Seppure agli esordi, la proposta è già stata oggetto di numerose critiche, su più fronti e da parte di diversi stakeholder. Ne possiamo trovare un sunto nella recente overview nel Briefing del Parlamento europeo sull'AI liability directive, datata febbraio 2023. Tra le principali possiamo brevemente elencare quanto segue:

  • la necessità di coordinarsi con il testo dell'AI Act (da cui, come visto, dipende strettamente sia concettualmente che quanto alla terminologia) impatta sul suo iter di approvazione, richiedendo necessariamente di essere sincronizzato alle modifiche e fasi di quel testo (che, come detto, è tuttora oggetto di acceso confronto e revisione);
  • i rappresentanti del mercato lamentano come la Direttiva possa impattare considerevolmente sulle PMI che vogliano utilizzare i sistemi di IA e rischino così di dover risarcire danni ingenti sulla scorta di una prova (presunta) parziale, oltre a dover divulgare informazioni riservate di valore commerciale; il banco di prova della tutela dei segreti commerciali e del loro contemperamento con gli interessi dei danneggiati rappresenterà sicuramente uno di quelli più controversi, non essendoci finora una casistica giurisprudenziale che possa fornire dei criteri utili per prevedere come possa essere valutato; oltretutto il regime probatorio potrà influire notevolmente sulla doverosa copertura assicurativa che gli operatori potranno adottare;
  • i rappresentanti dei consumatori, d'altro canto, affermano che comunque i requisiti richiesti per far valere la presunzione siano troppo onerosi (sotto l'ambito economico e di competenze) per il comune cittadino e che, pertanto, non tutelino davvero le vittime di sistemi talmente articolati – oltre alla facilità con cui questi sistemi possano causare danni nonostante il rispetto formale di doveri di diligenza;
  • gli accademici segnalano l'incertezza interpretativa di termini vaghi come “colpa” e “diligenza”, in un ordinamento come quello europeo, oltre all'arbitrarietà insita in previsioni come quella sulla “ragionevole probabilità”; per alcuni, sarebbe opportuno reintrodurre la proposta iniziale di responsabilità oggettiva e l'inversione dell'onore della prova per i sistemi di IA ad alto rischio.

In conclusione

Tutto il pacchetto di disciplina dell’IA rappresenta una delle principali, recenti iniziative delle istituzioni europee. I desiderata non nascondono di voler replicare il c.d. Brussels effect ottenuto con il GDPR, divenuto de facto uno standard da considerare a livello mondiale, ben oltre l’ambito di applicazione formale. La regolazione dell’IA è ancor più complessa, a causa della sua tecnologia così in evoluzione e così dirompente e dei forti interessi e diritti in bilanciamento.  

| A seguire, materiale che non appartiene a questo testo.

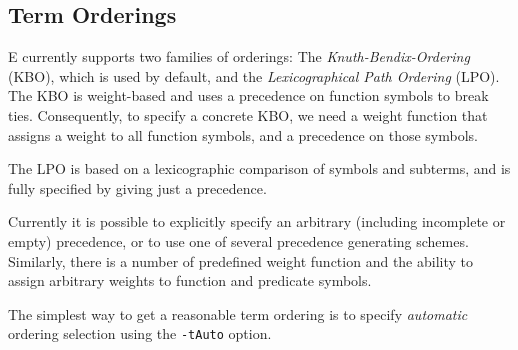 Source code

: \documentclass{article}
\begin{document}
\subsection{Term Orderings}
\label{sec:options:orderings}

E currently supports two families of orderings: The
\emph{Knuth-Bendix-Ordering} (KBO), which is used by default, and the
\emph{Lexicographical Path Ordering} (LPO). The KBO is weight-based
and uses a precedence on function symbols to break ties. Consequently,
to specify a concrete KBO, we need a weight function that assigns a
weight to all function symbols, and a precedence on those symbols.

The LPO is based on a lexicographic comparison of symbols and
subterms, and is fully specified by giving just a precedence.

Currently it is possible to explicitly specify an arbitrary
(including incomplete or empty) precedence, or to use one of several
precedence generating schemes. Similarly, there is a number of
predefined weight function and the ability to assign arbitrary weights
to function and predicate symbols.

The simplest way to get a reasonable term ordering is to specify
\emph{automatic} ordering selection using the \texttt{-tAuto} option. 
\end{document}
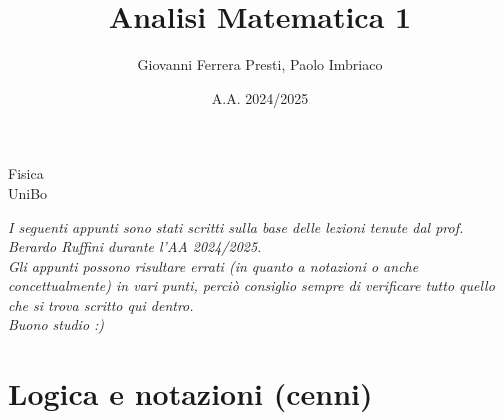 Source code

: \documentclass{article}
\title{Analisi Matematica 1}
\author{Giovanni Ferrera Presti, Paolo Imbriaco }
\date{A.A. 2024/2025}
\theoremstyle{definition}
\begin{document}
\maketitle
 \vfill
 \begin{center}
       Fisica\\
       UniBo\\
    \end{center}
\newpage
\begin{center}
\textit{I seguenti appunti sono stati scritti sulla base delle lezioni tenute dal prof. Berardo Ruffini durante l'AA 2024/2025. \\ 
Gli appunti possono risultare errati (in quanto a notazioni o anche concettualmente) in vari punti, perciò consiglio sempre di verificare tutto quello che si trova scritto qui dentro.\\ 
Buono studio :)}
\end{center}
\newpage
\tableofcontents
\newpage
\section{Logica e notazioni (cenni)}
\end{document}
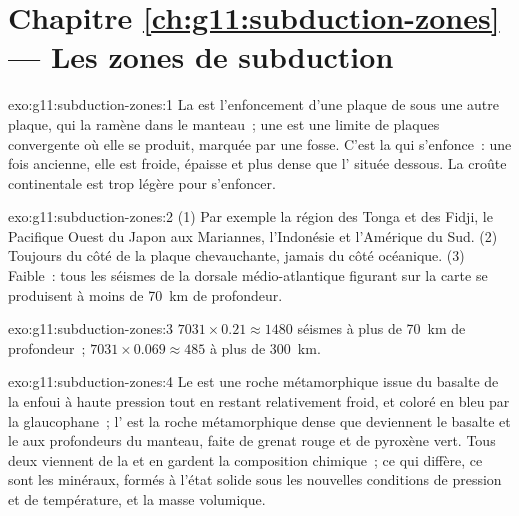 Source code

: \section*{Chapitre \ref{ch:g11:subduction-zones} --- Les zones de subduction}

\begin{solution}{exo:g11:subduction-zones:1}
La  est l'enfoncement d'une plaque de  sous
une autre plaque, qui la ramène dans le manteau~; une  est
une limite de plaques convergente où elle se produit, marquée par une fosse.
C'est la  qui s'enfonce~: une fois ancienne, elle est
froide, épaisse et plus dense que l' située dessous. La croûte
continentale est trop légère pour s'enfoncer.
\end{solution}

\begin{solution}{exo:g11:subduction-zones:2}
(1) Par exemple la région des Tonga et des Fidji, le Pacifique Ouest du
Japon aux Mariannes, l'Indonésie et l'Amérique du Sud. (2) Toujours du côté
de la plaque chevauchante, jamais du côté océanique. (3) Faible~: tous les
séismes de la dorsale médio-atlantique figurant sur la carte se produisent
à moins de \qty{70}{km} de profondeur.
\end{solution}

\begin{solution}{exo:g11:subduction-zones:3}
$7031 \times 0.21 \approx 1480$ séismes à plus de \qty{70}{km} de
profondeur~; $7031 \times 0.069 \approx 485$ à plus de \qty{300}{km}.
\end{solution}

\begin{solution}{exo:g11:subduction-zones:4}
Le  est une roche métamorphique issue du basalte de la  enfoui à haute pression tout en restant relativement froid, et
coloré en bleu par la glaucophane~; l' est la roche métamorphique
dense que deviennent le basalte et le  aux profondeurs du manteau,
faite de grenat rouge et de pyroxène vert. Tous deux viennent de la  et en gardent la composition chimique~; ce qui diffère, ce sont
les minéraux, formés à l'état solide sous les nouvelles conditions de
pression et de température, et la masse volumique.
\end{solution}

La responsabilità civile è uno spazio di tutela degli utilizzatori, dei cittadini, così come delle imprese, di vitale importanza nella società civile moderna. Le istituzioni europee stanno cercando di innovare in ambiti solitamente appannaggio dei singoli Stati, cioè di un approccio locale che – tanto più pensando ai sistemi di IA, alla loro facile pervasività transfrontaliera – non viene ritenuto più adeguato, da solo, per fronteggiare le sfide della modernità. Si dovrà tracciare l’evoluzione della proposta di Direttiva in combinazione con quella dell’AI Act, per capire se e come si arriverà a un compromesso.